Extracted records section start

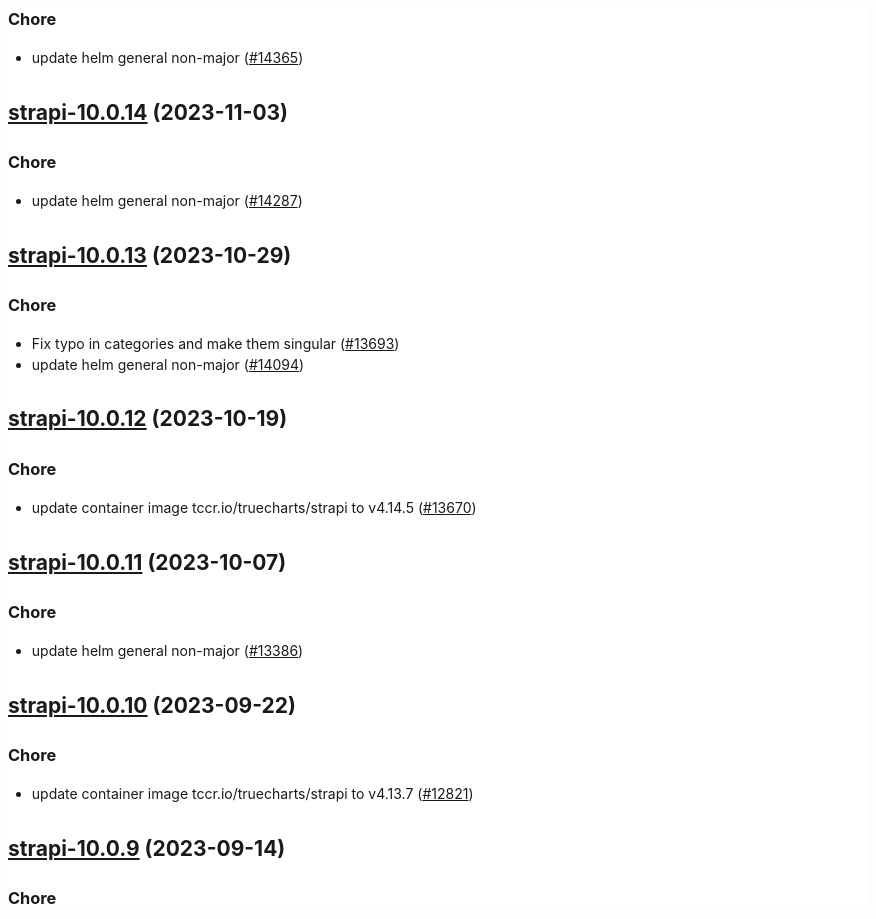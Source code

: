 ### Chore

- update helm general non-major ([#14365](https://github.com/truecharts/charts/issues/14365))

## [strapi-10.0.14](https://github.com/truecharts/charts/compare/strapi-10.0.13...strapi-10.0.14) (2023-11-03)

### Chore

- update helm general non-major ([#14287](https://github.com/truecharts/charts/issues/14287))

## [strapi-10.0.13](https://github.com/truecharts/charts/compare/strapi-10.0.12...strapi-10.0.13) (2023-10-29)

### Chore

- Fix typo in categories and make them singular ([#13693](https://github.com/truecharts/charts/issues/13693))
- update helm general non-major ([#14094](https://github.com/truecharts/charts/issues/14094))

## [strapi-10.0.12](https://github.com/truecharts/charts/compare/strapi-10.0.11...strapi-10.0.12) (2023-10-19)

### Chore

- update container image tccr.io/truecharts/strapi to v4.14.5 ([#13670](https://github.com/truecharts/charts/issues/13670))

## [strapi-10.0.11](https://github.com/truecharts/charts/compare/strapi-10.0.10...strapi-10.0.11) (2023-10-07)

### Chore

- update helm general non-major ([#13386](https://github.com/truecharts/charts/issues/13386))

## [strapi-10.0.10](https://github.com/truecharts/charts/compare/strapi-10.0.9...strapi-10.0.10) (2023-09-22)

### Chore

- update container image tccr.io/truecharts/strapi to v4.13.7 ([#12821](https://github.com/truecharts/charts/issues/12821))

## [strapi-10.0.9](https://github.com/truecharts/charts/compare/strapi-10.0.8...strapi-10.0.9) (2023-09-14)

### Chore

Extracted records section end

What this task involves: Could you write out, unchanged, the line with "- update container image tccr.io/truecharts/strapi to v4.13.7" and every line after it in the data above?

Solution to this problem:
- update container image tccr.io/truecharts/strapi to v4.13.7 ([#12821](https://github.com/truecharts/charts/issues/12821))

## [strapi-10.0.9](https://github.com/truecharts/charts/compare/strapi-10.0.8...strapi-10.0.9) (2023-09-14)

### Chore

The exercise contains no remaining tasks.